◆ **WHAT YOU NEED TO DO**
Both the line containing "中有一个不包含 \(x_1\), 记为" and the line containing "很容易计算 \(G_0\) 的测度：" belong to the span. Output exactly that span from the listing below, and nothing outside it.

SUPPLIED MATERIAL below:

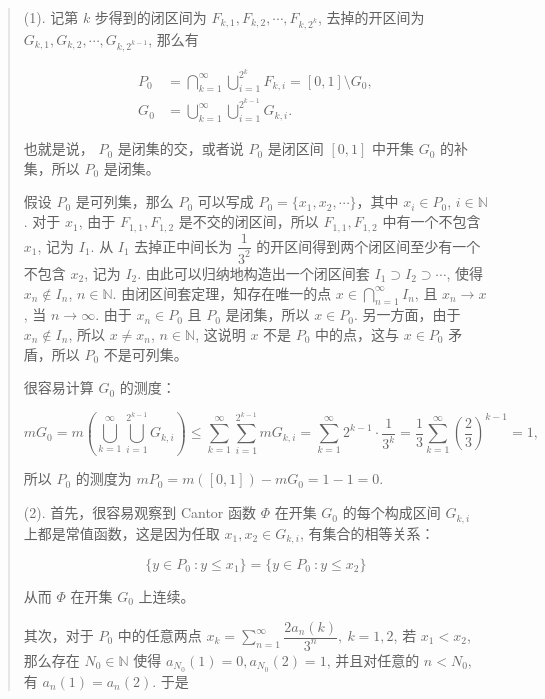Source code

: \documentclass[
]{article}
\begin{document}
\begin{quote}
(1). 记第 \(k\) 步得到的闭区间为
\(F_{k, 1}, F_{k, 2}, \cdots, F_{k, 2^k}\), 去掉的开区间为
\(G_{k, 1}, G_{k, 2}, \cdots, G_{k, 2^{k-1}}\), 那么有

\[\begin{aligned}
P_0 & = \bigcap\limits_{k=1}^{\infty} \bigcup\limits_{i=1}^{2^k} F_{k, i} = [0, 1] \setminus G_0, \\
G_0 & = \bigcup\limits_{k=1}^{\infty} \bigcup\limits_{i=1}^{2^{k-1}} G_{k, i}.
\end{aligned}\]

也就是说， \(P_0\) 是闭集的交，或者说 \(P_0\) 是闭区间 \([0, 1]\) 中开集
\(G_0\) 的补集，所以 \(P_0\) 是闭集。

假设 \(P_0\) 是可列集，那么 \(P_0\) 可以写成
\(P_0 = \{ x_1, x_2, \cdots \}\)，其中 \(x_i \in P_0\),
\(i \in \mathbb{N}\). 对于 \(x_1\), 由于 \(F_{1, 1}, F_{1, 2}\)
是不交的闭区间，所以 \(F_{1, 1}, F_{1, 2}\) 中有一个不包含 \(x_1\), 记为
\(I_1\). 从 \(I_1\) 去掉正中间长为 \(\dfrac{1}{3^2}\)
的开区间得到两个闭区间至少有一个不包含 \(x_2\), 记为 \(I_2\).
由此可以归纳地构造出一个闭区间套 \(I_1 \supset I_2 \supset \cdots\),
使得 \(x_n \notin I_n\), \(n \in \mathbb{N}\).
由闭区间套定理，知存在唯一的点
\(x \in \bigcap\limits_{n=1}^{\infty} I_n\), 且 \(x_n \to x\), 当
\(n \to \infty\). 由于 \(x_n \in P_0\) 且 \(P_0\) 是闭集，所以
\(x \in P_0\). 另一方面，由于 \(x_n \notin I_n\), 所以 \(x \neq x_n\),
\(n \in \mathbb{N}\), 这说明 \(x\) 不是 \(P_0\) 中的点，这与
\(x \in P_0\) 矛盾，所以 \(P_0\) 不是可列集。

很容易计算 \(G_0\) 的测度：

\[m G_0 = m \left( \bigcup\limits_{k=1}^{\infty} \bigcup\limits_{i=1}^{2^{k-1}} G_{k, i} \right) \leqslant \sum\limits_{k=1}^{\infty} \sum\limits_{i=1}^{2^{k-1}} m G_{k, i} = \sum\limits_{k=1}^{\infty} 2^{k-1} \cdot \dfrac{1}{3^k} = \dfrac{1}{3} \sum\limits_{k=1}^{\infty} \left( \dfrac{2}{3} \right)^{k-1} = 1,\]

所以 \(P_0\) 的测度为 \(m P_0 = m ([0, 1]) - m G_0 = 1 - 1 = 0\).

(2). 首先，很容易观察到 Cantor 函数 \(\Phi\) 在开集 \(G_0\)
的每个构成区间 \(G_{k, i}\) 上都是常值函数，这是因为任取
\(x_1, x_2 \in G_{k, i}\), 有集合的相等关系：

\[\{y \in P_0 ~ \colon y \leqslant x_1\} = \{y \in P_0 ~ \colon y \leqslant x_2\}\]

从而 \(\Phi\) 在开集 \(G_0\) 上连续。

其次，对于 \(P_0\) 中的任意两点
\(x_k = \displaystyle \sum\limits_{n=1}^{\infty} \dfrac{2a_n(k)}{3^n}, ~ k = 1, 2\),
若 \(x_1 < x_2\), 那么存在 \(N_0 \in \mathbb{N}\) 使得
\(a_{N_0}(1) = 0, a_{N_0}(2) = 1\), 并且对任意的 \(n < N_0\), 有
\(a_n(1) = a_n(2)\). 于是


\end{quote}
\end{document}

End of SUPPLIED MATERIAL.

◆ **EXERCISE RESPONSE**
是不交的闭区间，所以 \(F_{1, 1}, F_{1, 2}\) 中有一个不包含 \(x_1\), 记为
\(I_1\). 从 \(I_1\) 去掉正中间长为 \(\dfrac{1}{3^2}\)
的开区间得到两个闭区间至少有一个不包含 \(x_2\), 记为 \(I_2\).
由此可以归纳地构造出一个闭区间套 \(I_1 \supset I_2 \supset \cdots\),
使得 \(x_n \notin I_n\), \(n \in \mathbb{N}\).
由闭区间套定理，知存在唯一的点
\(x \in \bigcap\limits_{n=1}^{\infty} I_n\), 且 \(x_n \to x\), 当
\(n \to \infty\). 由于 \(x_n \in P_0\) 且 \(P_0\) 是闭集，所以
\(x \in P_0\). 另一方面，由于 \(x_n \notin I_n\), 所以 \(x \neq x_n\),
\(n \in \mathbb{N}\), 这说明 \(x\) 不是 \(P_0\) 中的点，这与
\(x \in P_0\) 矛盾，所以 \(P_0\) 不是可列集。

很容易计算 \(G_0\) 的测度：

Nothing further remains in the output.